This is almost the last in our series examining the post-trial pleadings filed by David Coppedge, the creationist who claims he was wrongfully demoted and later fired by his employer because he was promoting Intelligent Design (ID) on the job. Coppedge used to work as a computer technician for Jet Propulsion Laboratory (JPL), which is part of Caltech. He also maintains a creationist website:Creation-Evolution Headlines — which was recently moved here.
When the trial ended, the judge told JPL-Caltech to write up a final decision document that rules against Coppedge on all counts, and Coppedge is now objecting to that proposed order. In two recent posts (Part 1 and Part 2) we examined the first five parts of Coppedge’s seven-part Objections to JPL’s Proposed Statement of Decision. Here we’ll look at part six. Part seven and one other pleading are for later. (We had planned to finish up here, but this stuff is just too much to deal with all at once.)
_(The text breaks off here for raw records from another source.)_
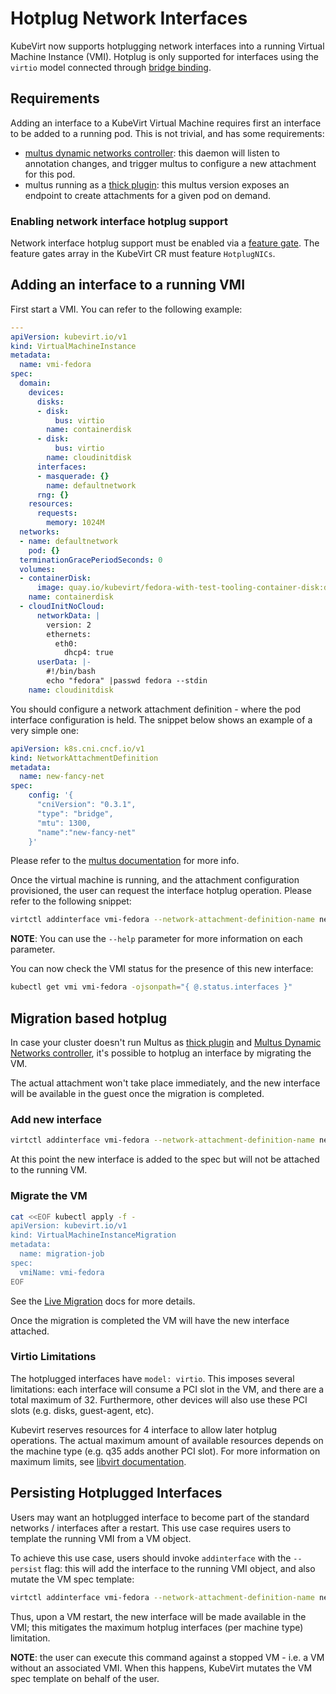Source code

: # Hotplug Network Interfaces
KubeVirt now supports hotplugging network interfaces into a running Virtual
Machine Instance (VMI). Hotplug is only supported for interfaces using the
`virtio` model connected through
[bridge binding](http://kubevirt.io/api-reference/main/definitions.html#_v1_interfacebridge).

## Requirements
Adding an interface to a KubeVirt Virtual Machine requires first an interface
to be added to a running pod. This is not trivial, and has some requirements:

- [multus dynamic networks controller](https://github.com/k8snetworkplumbingwg/multus-dynamic-networks-controller):
  this daemon will listen to annotation changes, and trigger multus to configure
  a new attachment for this pod.
- multus running as a [thick plugin](https://github.com/k8snetworkplumbingwg/multus-cni/blob/master/docs/thick-plugin.md):
  this multus version exposes an endpoint to create attachments for a given pod
  on demand.

### Enabling network interface hotplug support
Network interface hotplug support must be enabled via a
[feature gate](https://kubevirt.io/user-guide/operations/activating_feature_gates/#how-to-activate-a-feature-gate).
The feature gates array in the KubeVirt CR must feature `HotplugNICs`.

## Adding an interface to a running VMI
First start a VMI. You can refer to the following example:
```yaml
---
apiVersion: kubevirt.io/v1
kind: VirtualMachineInstance
metadata:
  name: vmi-fedora
spec:
  domain:
    devices:
      disks:
      - disk:
          bus: virtio
        name: containerdisk
      - disk:
          bus: virtio
        name: cloudinitdisk
      interfaces:
      - masquerade: {}
        name: defaultnetwork
      rng: {}
    resources:
      requests:
        memory: 1024M
  networks:
  - name: defaultnetwork
    pod: {}
  terminationGracePeriodSeconds: 0
  volumes:
  - containerDisk:
      image: quay.io/kubevirt/fedora-with-test-tooling-container-disk:devel
    name: containerdisk
  - cloudInitNoCloud:
      networkData: |
        version: 2
        ethernets:
          eth0:
            dhcp4: true
      userData: |-
        #!/bin/bash
        echo "fedora" |passwd fedora --stdin
    name: cloudinitdisk
```

You should configure a network attachment definition - where the pod interface
configuration is held. The snippet below shows an example of a very simple one:
```yaml
apiVersion: k8s.cni.cncf.io/v1
kind: NetworkAttachmentDefinition
metadata:
  name: new-fancy-net
spec:
    config: '{
      "cniVersion": "0.3.1",
      "type": "bridge",
      "mtu": 1300,
      "name":"new-fancy-net"
    }'
```

Please refer to the
[multus documentation](https://github.com/k8snetworkplumbingwg/multus-cni/blob/master/docs/how-to-use.md#create-network-attachment-definition)
for more info.

Once the virtual machine is running, and the attachment configuration
provisioned, the user can request the interface hotplug operation. Please refer
to the following snippet:
```bash
virtctl addinterface vmi-fedora --network-attachment-definition-name new-fancy-net --name dyniface1
```

**NOTE**: You can use the `--help` parameter for more information on each
parameter.

You can now check the VMI status for the presence of this new interface:
```bash
kubectl get vmi vmi-fedora -ojsonpath="{ @.status.interfaces }"
```

## Migration based hotplug
In case your cluster doesn't run Multus as [thick plugin](https://github.com/k8snetworkplumbingwg/multus-cni/blob/master/docs/thick-plugin.md) and [Multus Dynamic Networks controller](https://github.com/k8snetworkplumbingwg/multus-dynamic-networks-controller), it's possible to hotplug an interface by migrating the VM.

The actual attachment won't take place immediately, and the new interface will be available in the guest once the migration is completed.

### Add new interface
```bash
virtctl addinterface vmi-fedora --network-attachment-definition-name new-fancy-net --name dyniface1
```
At this point the new interface is added to the spec but will not be attached to the running VM. 

### Migrate the VM
```bash
cat <<EOF kubectl apply -f -
apiVersion: kubevirt.io/v1
kind: VirtualMachineInstanceMigration
metadata:
  name: migration-job
spec:
  vmiName: vmi-fedora
EOF
```
See the [Live Migration](./live_migration.md) docs for more details.

Once the migration is completed the VM will have the new interface attached.

### Virtio Limitations
The hotplugged interfaces have `model: virtio`. This imposes several
limitations: each interface will consume a PCI slot in the VM, and there are a
total maximum of 32. Furthermore, other devices will also use these PCI slots
(e.g. disks, guest-agent, etc).

Kubevirt reserves resources for 4 interface to allow later hotplug operations.
The actual maximum amount of available resources depends on the machine
type (e.g. q35 adds another PCI slot).
For more information on maximum limits, see
[libvirt documentation](https://libvirt.org/pci-hotplug.html).

## Persisting Hotplugged Interfaces
Users may want an hotplugged interface to become part of the standard networks /
interfaces after a restart. This use case requires users to template the
running VMI from a VM object.

To achieve this use case, users should invoke `addinterface` with the
`--persist` flag: this will add the interface to the running VMI object, and
also mutate the VM spec template:

```bash
virtctl addinterface vmi-fedora --network-attachment-definition-name new-fancy-net --name dyniface1 --persist
```

Thus, upon a VM restart, the new interface will be made available in the VMI;
this mitigates the maximum hotplug interfaces (per machine type) limitation.

**NOTE**: the user can execute this command against a stopped VM - i.e. a VM
without an associated VMI. When this happens, KubeVirt mutates the VM spec
template on behalf of the user.


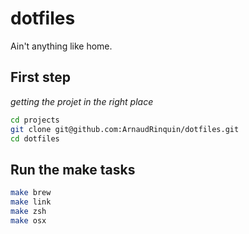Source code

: # dotfiles

Ain't anything like home.

## First step

_getting the projet in the right place_

```sh
cd projects
git clone git@github.com:ArnaudRinquin/dotfiles.git
cd dotfiles
```

## Run the make tasks

```sh
make brew
make link
make zsh
make osx
```
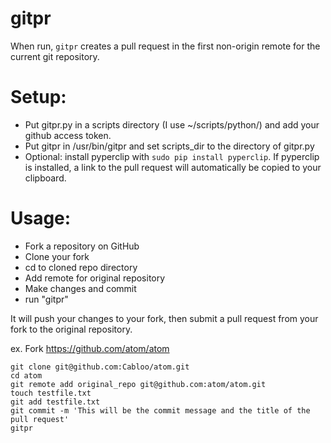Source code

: gitpr
=======
When run, `gitpr` creates a pull request in the first non-origin remote for the current git repository.

Setup:
=======
- Put gitpr.py in a scripts directory (I use ~/scripts/python/) and add your github access token.
- Put gitpr in /usr/bin/gitpr and set scripts_dir to the directory of gitpr.py
- Optional: install pyperclip with `sudo pip install pyperclip`. If pyperclip is installed, a link to the pull request will automatically be copied to your clipboard.

Usage:
=======
- Fork a repository on GitHub
- Clone your fork
- cd to cloned repo directory
- Add remote for original repository
- Make changes and commit
- run "gitpr"

It will push your changes to your fork, then submit a pull request from your fork to the original repository.

ex. Fork https://github.com/atom/atom
```shell
git clone git@github.com:Cabloo/atom.git
cd atom
git remote add original_repo git@github.com:atom/atom.git
touch testfile.txt
git add testfile.txt
git commit -m 'This will be the commit message and the title of the pull request'
gitpr
```
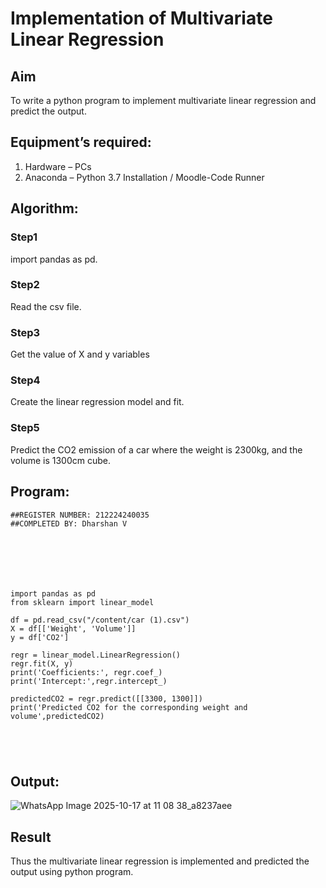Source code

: # Implementation of Multivariate Linear Regression
## Aim
To write a python program to implement multivariate linear regression and predict the output.
## Equipment’s required:
1.	Hardware – PCs
2.	Anaconda – Python 3.7 Installation / Moodle-Code Runner
## Algorithm:
### Step1
import pandas as pd.
### Step2
Read the csv file.

### Step3
Get the value of X and y variables

### Step4
Create the linear regression model and fit.

### Step5
Predict the CO2 emission of a car where the weight is 2300kg, and the volume is 1300cm cube.

## Program:
```
##REGISTER NUMBER: 212224240035
##COMPLETED BY: Dharshan V







import pandas as pd
from sklearn import linear_model

df = pd.read_csv("/content/car (1).csv")
X = df[['Weight', 'Volume']]
y = df['CO2']

regr = linear_model.LinearRegression()
regr.fit(X, y)
print('Coefficients:', regr.coef_)
print('Intercept:',regr.intercept_)

predictedCO2 = regr.predict([[3300, 1300]])
print('Predicted CO2 for the corresponding weight and volume',predictedCO2)





```
## Output:
![WhatsApp Image 2025-10-17 at 11 08 38_a8237aee](https://github.com/user-attachments/assets/63e9ebd0-af8a-45a5-943d-46a90eb25bee)


## Result
Thus the multivariate linear regression is implemented and predicted the output using python program.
These pleadings are pdf files available at the archive maintained by our friends at the National Center for Science Education (NCSE), located here: NCSE’s Coppedge archive. They’re scans of the originals so we can’t cut and paste. Typing excerpts is tedious, and to add to the tedium, we’ve been through this stuff before during the trial, but the case is important because it’s an attempt to establish a creationist’s right to evangelize his co-workers on the job.
Okay, let’s look at Coppedge’s Objection to JPL’s Proposed Statement of Decision, 6. It’s 29 pages long and it starts with paragraph 14 of JPL’s proposed order, which discusses the counseling Coppedge received, and concludes that it wasn’t an “adverse employment action” when Coppedge was warned that if he continued to harass his colleagues and make them uncomfortable, it would limit his employment options. Further, and here the bracketed language was added by us:
The court finds that Chin [a supervisor] had a legitimate, non-discriminatory reason for counseling Coppedge as to the potential impact of of his actions, and that Coppedge presented no evidence to suggest this reason is pretextual [a cover for an improper motive].
Coppedge objects to that for three pages, claiming — as he did during the trial — that it was all about Chin’s hostility to intelligent design and other religious issues.
Paragraph 14(c) of the proposed order says that the removal of Coppedge from his position as “Team Lead” wasn’t an adverse employment action because it didn’t affect the terms or conditions of his work, and was justified by Coppedge’s behavior during the administrative appeal process Coppedge had requested, during which he admitted his difficult relationships with his co-workers, but insisted that JPL’s actions were all about hostility to his discussion of intelligent design during work hours.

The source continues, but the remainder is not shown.